A recente divulgação de novas tranches de documentos relacionados ao financista norte-americano Jeffrey Epstein, decorrente do Epstein Files Transparency Act, reacendeu o interesse público sobre as conexões do criminoso com o Brasil. Enquanto o Ministério Público Federal (MPF) avança em investigações sólidas focadas no Nordeste e Sudeste, um rumor persistente começou a circular em redes sociais e fóruns de discussão: a suposta presença de uma rota de tráfico humano operando a partir de Uberlândia (MG).
Uma investigação forense detalhada sobre os mais de 3,5 milhões de arquivos vazados comprova, no entanto, que a conexão com o Triângulo Mineiro é inexistente. Trata-se de um caso clássico de “falso positivo” gerado por má interpretação de dados.
O Fator “UDI”: Quando uma Sigla Confunde a Internet
O principal motor da desinformação reside em três letras: UDI. Este é o código IATA oficial do Aeroporto Tenente Coronel Aviador César Bombonato, em Uberlândia.
Investigadores independentes e curiosos que realizaram buscas automáticas nos arquivos brutos (“raw data”) encontraram milhares de ocorrências da sigla “UDI”. A dedução imediata — e errônea — foi a de que essas menções se referem a planos de voo ou logística de transporte.
Contudo, a análise contextual dos documentos revela a verdadeira origem da sigla. Nos Estados Unidos, “UDI” refere-se universalmente a “Unique Device Identification” (Identificação Única de Dispositivos), um sistema de rastreamento da Food and Drug Administration (FDA) para equipamentos médicos. A sigla aparece em abundância em anexos técnicos, e-mails sobre regulação sanitária e diretórios de arquivos governamentais presentes no vazamento (como /udi/recorddetails.xhtml), sem qualquer relação com aviação ou geografia brasileira.
Não consta nos registros de voo do jato “Lolita Express” ou de outras aeronaves ligadas a Epstein qualquer pouso, decolagem ou plano de rota envolvendo o aeroporto mineiro.
A Confusão das Manchetes: MPF Local vs. Federal
O segundo pilar do boato é uma infeliz coincidência temporal. Em fevereiro de 2026, o MPF ganhou as manchetes nacionais ao instaurar um inquérito via UNTC (Unidade Nacional de Enfrentamento ao Tráfico de Pessoas) para apurar o caso Epstein.
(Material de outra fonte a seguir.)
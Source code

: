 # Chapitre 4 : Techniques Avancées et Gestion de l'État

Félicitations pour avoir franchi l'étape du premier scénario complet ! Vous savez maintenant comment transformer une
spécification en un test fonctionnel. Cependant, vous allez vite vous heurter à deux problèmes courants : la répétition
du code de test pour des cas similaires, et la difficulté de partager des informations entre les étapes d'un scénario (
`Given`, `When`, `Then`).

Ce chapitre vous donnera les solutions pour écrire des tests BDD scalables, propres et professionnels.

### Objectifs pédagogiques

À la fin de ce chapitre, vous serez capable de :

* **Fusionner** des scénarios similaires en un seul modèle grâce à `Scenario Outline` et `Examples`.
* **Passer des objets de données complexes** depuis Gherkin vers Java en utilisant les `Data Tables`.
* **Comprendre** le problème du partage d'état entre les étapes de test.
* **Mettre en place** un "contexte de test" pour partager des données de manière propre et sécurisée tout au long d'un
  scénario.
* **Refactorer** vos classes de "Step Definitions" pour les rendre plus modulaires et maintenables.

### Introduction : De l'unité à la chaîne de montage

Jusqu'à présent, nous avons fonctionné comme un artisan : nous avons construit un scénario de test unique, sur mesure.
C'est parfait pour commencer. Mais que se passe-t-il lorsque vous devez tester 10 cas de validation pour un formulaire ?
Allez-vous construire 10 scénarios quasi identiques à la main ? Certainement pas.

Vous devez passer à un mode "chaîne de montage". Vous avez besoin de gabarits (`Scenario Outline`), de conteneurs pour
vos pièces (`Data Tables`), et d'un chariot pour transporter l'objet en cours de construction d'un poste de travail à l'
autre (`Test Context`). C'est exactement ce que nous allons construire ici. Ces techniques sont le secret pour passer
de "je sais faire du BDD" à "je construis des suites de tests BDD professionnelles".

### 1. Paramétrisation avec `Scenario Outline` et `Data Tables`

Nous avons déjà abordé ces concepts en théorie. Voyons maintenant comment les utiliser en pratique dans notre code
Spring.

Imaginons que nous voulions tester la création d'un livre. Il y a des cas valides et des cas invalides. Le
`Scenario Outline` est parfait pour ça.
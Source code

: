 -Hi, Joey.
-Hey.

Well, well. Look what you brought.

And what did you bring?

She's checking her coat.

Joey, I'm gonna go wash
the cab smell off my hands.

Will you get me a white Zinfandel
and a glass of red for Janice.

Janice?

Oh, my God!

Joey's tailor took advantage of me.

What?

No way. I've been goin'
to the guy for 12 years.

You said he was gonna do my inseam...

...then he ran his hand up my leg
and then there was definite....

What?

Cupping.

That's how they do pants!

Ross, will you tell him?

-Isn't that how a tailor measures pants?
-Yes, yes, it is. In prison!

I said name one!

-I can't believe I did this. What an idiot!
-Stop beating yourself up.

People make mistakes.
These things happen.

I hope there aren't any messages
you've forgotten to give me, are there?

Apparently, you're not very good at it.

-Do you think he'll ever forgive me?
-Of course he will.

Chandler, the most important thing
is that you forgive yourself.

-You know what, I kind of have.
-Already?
Em 2025, o MPF de Uberlândia estava em evidência na mídia regional devido a operações de combate à pornografia infantil na internet e crimes cibernéticos envolvendo residentes locais. Algoritmos de busca e leitores dinâmicos acabaram fundindo as duas narrativas distintas.
“Ao pesquisar por ‘MPF’, ‘Investigação’ e ‘Crimes Sexuais’ em Minas Gerais, os resultados misturam o caso global com os crimes locais, criando a ilusão de que fazem parte da mesma rede”, explica a análise técnica. Os casos de Uberlândia, embora graves, são de competência local e não possuem vínculo com a rede de aliciamento internacional de Epstein.
O Mapa Real do Crime: Natal, SP e Rio
Para dissipar as dúvidas, a investigação jornalística, apoiada nos documentos oficiais, confirma onde as operações de Epstein realmente ocorreram no Brasil:
- Natal (RN): É o foco central da investigação atual. E-mails de 2010 e 2011 detalham tentativas de recrutar jovens mulheres nos “arredores de Natal” para envio aos EUA, com ofertas de custeio de passaportes e vistos.1
- São Paulo (SP): Funcionava como base burocrática e financeira. Documentos provam que Epstein possuía um CPF ativo e utilizou o endereço de um escritório de advocacia na Rua da Consolação para formalizar transações e adquirir bens.5
- Rio de Janeiro (RJ): Servia como polo social e imobiliário. Arquivos citam o interesse de associados de Epstein, como o político britânico Peter Mandelson, na compra de coberturas em Ipanema.

Veredito
A hipótese de que Jeffrey Epstein ou seus associados mantinham operações em Uberlândia é FALSA. Ela deriva de erros de leitura de códigos técnicos (UDI/FDA) e da sobreposição de notícias policiais não relacionadas. As investigações oficiais seguem concentradas no litoral do Nordeste e nas capitais Rio de Janeiro e São Paulo.